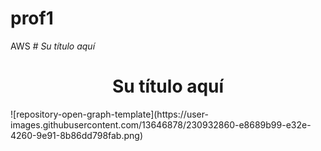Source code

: # prof1
AWS
<em> # Su título aquí </em>
<h1 align="center"> Su título aquí </h1>
![repository-open-graph-template](https://user-images.githubusercontent.com/13646878/230932860-e8689b99-e32e-4260-9e91-8b86dd798fab.png)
━━━
### Task brief
Give back the full listing exactly as written, only without its pictures.

### Exercise answer
Source code

: # prof1
AWS
<em> # Su título aquí </em>
<h1 align="center"> Su título aquí </h1>
![repository-open-graph-template](https://user-images.githubusercontent.com/13646878/230932860-e8689b99-e32e-4260-9e91-8b86dd798fab.png)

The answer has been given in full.